We were best friends since we were on diapers.He taught me how to ride a bike- telling me it's okay to fall and he will be there to catch me, he taught me how to be happy- buying me ice cream whenever I'm sad; telling me that happiness is not a destination but rather a journey. And yes, he taught he how to love.

The problem is, I fell for him. I fell for him way too hard to the point that I can't stand on my own two feet. And I know... I know that it was completely hopeless. He was crushing on the most perfect girl in our school, an eptiome of beauty- a complete opposite of what I am.
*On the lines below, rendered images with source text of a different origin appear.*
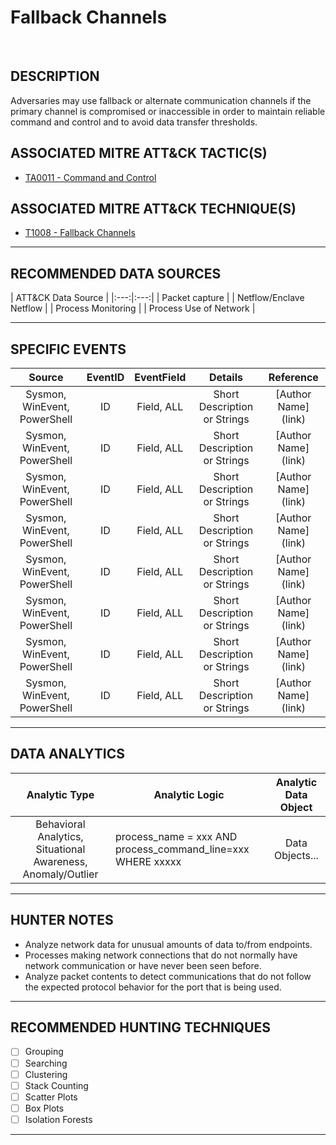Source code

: # Fallback Channels

<BR>

## DESCRIPTION
Adversaries may use fallback or alternate communication channels if the primary channel is compromised or inaccessible in order to maintain reliable command and control and to avoid data transfer thresholds.
## ASSOCIATED MITRE ATT&CK TACTIC(S)
- [TA0011 - Command and Control](https://attack.mitre.org/tactics/TA0011/)

## ASSOCIATED MITRE ATT&CK TECHNIQUE(S)
- [T1008 - Fallback Channels](https://attack.mitre.org/techniques/T1008/)

---

## RECOMMENDED DATA SOURCES

| ATT&CK Data Source |
|:---:|:---:|
| Packet capture |
| Netflow/Enclave Netflow |
| Process Monitoring |
| Process Use of Network | 

---

## SPECIFIC EVENTS

| Source | EventID | EventField | Details | Reference | 
|:---:|:---:|:---:|:---:|:---:|
| Sysmon, WinEvent, PowerShell | ID | Field, ALL | Short Description or Strings | \[Author Name\](link) |
| Sysmon, WinEvent, PowerShell | ID | Field, ALL | Short Description or Strings | \[Author Name\](link) |
| Sysmon, WinEvent, PowerShell | ID | Field, ALL | Short Description or Strings | \[Author Name\](link) |
| Sysmon, WinEvent, PowerShell | ID | Field, ALL | Short Description or Strings | \[Author Name\](link) |
| Sysmon, WinEvent, PowerShell | ID | Field, ALL | Short Description or Strings | \[Author Name\](link) |
| Sysmon, WinEvent, PowerShell | ID | Field, ALL | Short Description or Strings | \[Author Name\](link) |
| Sysmon, WinEvent, PowerShell | ID | Field, ALL | Short Description or Strings | \[Author Name\](link) |
| Sysmon, WinEvent, PowerShell | ID | Field, ALL | Short Description or Strings | \[Author Name\](link) |

---

## DATA ANALYTICS

| Analytic Type | Analytic Logic | Analytic Data Object |
|:---:|---|:---:|
| Behavioral Analytics, Situational Awareness, Anomaly/Outlier |  process_name = xxx AND process_command_line=xxx WHERE xxxxx  | Data Objects... |

---

## HUNTER NOTES
* Analyze network data for unusual amounts of data to/from endpoints.
* Processes making network connections that do not normally have network communication or have never been seen before. 
* Analyze packet contents to detect communications that do not follow the expected protocol behavior for the port that is     being used. 
---

## RECOMMENDED HUNTING TECHNIQUES

- [ ] Grouping
- [ ] Searching
- [ ] Clustering
- [ ] Stack Counting
- [ ] Scatter Plots
- [ ] Box Plots
- [ ] Isolation Forests

---
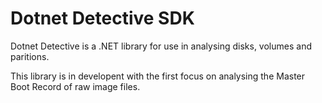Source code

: # Dotnet Detective SDK

Dotnet Detective is a .NET library for use in analysing disks, volumes and paritions.

This library is in developent with the first focus on analysing the Master Boot Record of raw image files.
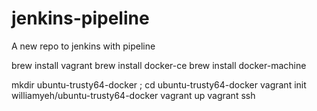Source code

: # jenkins-pipeline

A new repo to jenkins with pipeline

brew install vagrant
brew install docker-ce
brew install docker-machine

mkdir ubuntu-trusty64-docker ; cd ubuntu-trusty64-docker
vagrant init williamyeh/ubuntu-trusty64-docker
vagrant up
vagrant ssh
To think worst, he was crusing on my friend.

Who is he? He's Jeon Jungkook. Yes, the Jeon Jungkook. You probably heard of him somewhere; I wouldn't be surprised. He just seems so amazing... perfect and inexplicable.

He can make me smile like there's no tomorrow. He can make me cry like the world is about to end. He can make me do anything- like I'm a robot and he has the remote to my functions.

I remember everything he told me. "Never let the world tear you down. Show them your the boss." He would tell those words to me whenever I'm degrading myself. He would repeat it to me to the point that those words that seemed to be carved in my heart had became scars that I don't want to heal. Because that would be complicated.

I think it started when we were in primary school. He always said that love is a strong word. It was easy, yet hard. And yes, it was pretty much complicated to interpret and apply. But still, he was the source of my wisdom. The words me heart and mind pours out were all originated from the words in his dictionary.

I smiled to myself, playing with the straw in my Americano as I recalled how it happened.

"Yah~!" He whined like a child.

"You! How dare you?!"

"What did I do this time?" His pout was still effectiv- simmering my anger down even if I was beyond mad. He was rather oblivious to realise it.

"You, what did you told Taehyung?!" I asked, angry.

"Oh... That." Jungkook smirked. He said those two seductive words in such coolness that I was trying to stop my legs from feeling jelly. I swear this boy would be the death of me.

"It's not funny, Jungkook!" He told Taehyung that I have a crush on him. Which turned out weird because at the end of school- Taehyung handed me a rose saying that he appreciated it but he wasn't ready yet because he was still young and such- and I was standing there looking like a total idiot, having no idea what he was talking about.

"Fine, fine. I'll treat you some ice cream." He said nonchalantly. I looked at him in disappointment. I wonder when he would realize that I was looking at him and not his best friend.

"Sorry Jae." He cooed before leaning over and giving me a sloppy kiss. On the cheek. Jeon Jungkook, just kill me already.

Call me crazy but that's when my heart started beating so fast like I've just finished a world marathon.

I think the feeling deepened when we entered high school. He was just a fresh man, he was still in his first year when he fell in love. When he saw her he was speechless. Beauty, he said. Irony it was when I can hear shatters of what seems like glass. That was when he was breaking my heart unknowingly, seconds after seconds.